Gordon Cruickshank, commisisoner chairman of Valley County, Idaho, testified on behalf of the bill, saying it marked a step in the right direction. With less timber harvesting and overall forest management, he said, catastrophic wildfires are more prevalent, destroying grazing acres and homes.
“Is ‘catastrophic’ the new normal for wildfires?” Cruickshank said. “My constituents and I refuse to accept that.”
Democratic Rep. Niki Tsongas of Massachusetts argued against the bill, saying the existence of national public lands such as parks and forests “is a value that dates back to the founding of our country and is embedded in our Constitution.” She said Labrador’s plan betrays “this generational commitment to our nation’s public lands and their multi-use mandate.”
Conservation groups also condemned the proposal.
Whit Fosburgh, president and CEO of the Theodore Roosevelt Conservation Partnership, said the bill “ panders to private interests at the expense of the public benefit.”
And the Wilderness Society said in a statement that the bill would “rob Americans of their freedom,” allowing states to use land as they see fit, exempt from all national environmental laws.
The idea of giving states more control over federal land is quickly gaining traction in many western states, where the federal government owns roughly half the land and critics have long complained that too much property is off-limits for economic uses.
Among the states, Nevada ranks first, with the federal government owning and controlling 85 percent of the land. Utah is second, at 65 percent, followed by Idaho, at 62 percent, according to a 2014 report by the Congressional Research Service.

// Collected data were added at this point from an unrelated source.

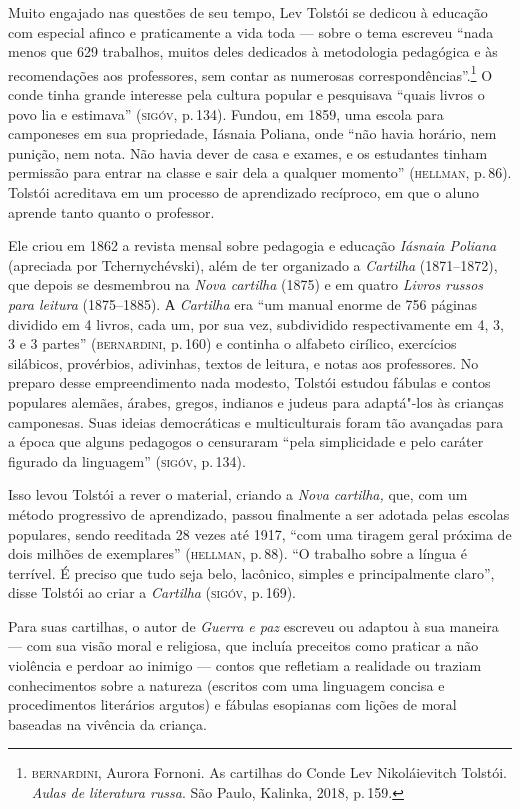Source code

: Muito engajado nas questões de seu tempo, Lev Tolstói se dedicou à
educação com especial afinco e praticamente a vida toda --- sobre o tema
escreveu ``nada menos que 629 trabalhos, muitos deles dedicados à
metodologia pedagógica e às recomendações aos professores, sem contar as
numerosas correspondências''.\footnote{\textsc{bernardini}, Aurora Fornoni. As
  cartilhas do Conde Lev Nikoláievitch Tolstói. \emph{Aulas de
  literatura russa}. São Paulo, Kalinka, 2018, p.\,159.} O conde
tinha grande interesse pela cultura popular e pesquisava ``quais livros
o povo lia e estimava'' (\textsc{sigóv}, p.\,134). Fundou, em 1859, uma escola
para camponeses em sua propriedade, Iásnaia Poliana, onde ``não
havia horário, nem punição, nem nota. Não havia dever de casa e exames,
e os estudantes tinham permissão para entrar na classe e sair dela a
qualquer momento'' (\textsc{hellman}, p.\,86). Tolstói acreditava em um processo
de aprendizado recíproco, em que o aluno aprende tanto quanto o
professor.

Ele criou em 1862 a revista mensal sobre pedagogia e educação
\emph{Iásnaia Poliana} (apreciada por Tchernychévski), além de ter
organizado a \emph{Cartilha} (1871--1872), que depois se desmembrou na
\emph{Nova cartilha} (1875) e em quatro \emph{Livros russos para
leitura} (1875--1885). А \emph{Cartilha} era ``um manual enorme
de 756 páginas dividido em 4 livros, cada um, por sua vez, subdividido
respectivamente em 4, 3, 3 e 3 partes'' (\textsc{bernardini}, p.\,160) e continha
o alfabeto cirílico, exercícios silábicos, provérbios, adivinhas, textos
de leitura, e notas aos professores. No preparo desse empreendimento
nada modesto, Tolstói estudou fábulas e contos populares alemães,
árabes, gregos, indianos e judeus para adaptá"-los às crianças
camponesas. Suas ideias democráticas e multiculturais foram tão avançadas para a época que alguns pedagogos o censuraram ``pela
simplicidade e pelo caráter figurado da linguagem'' (\textsc{sigóv}, p.\,134).

Isso levou Tolstói a rever o material, criando a \emph{Nova cartilha,}
que, com um método progressivo de aprendizado, passou finalmente a ser
adotada pelas escolas populares, sendo reeditada 28 vezes até 1917,
``com uma tiragem geral próxima de dois milhões de
exemplares'' (\textsc{hellman}, p.\,88). ``O trabalho sobre a língua é terrível. É
preciso que tudo seja belo, lacônico, simples e principalmente claro'',
disse Tolstói ao criar a \emph{Cartilha} (\textsc{sigóv}, p.\,169).

Para suas cartilhas, o autor de \emph{Guerra e paz} escreveu ou adaptou
à sua maneira --- com sua visão moral e religiosa, que incluía preceitos
como praticar a não violência e perdoar ao inimigo --- contos que
refletiam a realidade ou traziam conhecimentos sobre a natureza (escritos
com uma linguagem concisa e procedimentos literários argutos) e fábulas
esopianas com lições de moral baseadas na vivência da criança.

In California, where 46 percent of the land is federally-owned, many Republicans complained earlier this month when President Barack Obama designated three new national monuments in the state. Republican Rep. Rob Bishop of Utah, the chairman of the House Natural Resources Committee, called it “presidential bullying” and said the president was out to “commandeer land.”
In Washington state, 29 percent of all land is under federal control, but the rate is much higher in many individual counties. In Skamania County, where 80 percent of the land is federally owned, the county board in 2013 appealed for help from Democratic Sens. Maria Cantwell and Patty Murray, blaming the county’s poor finances on its inability to use any of the federal land.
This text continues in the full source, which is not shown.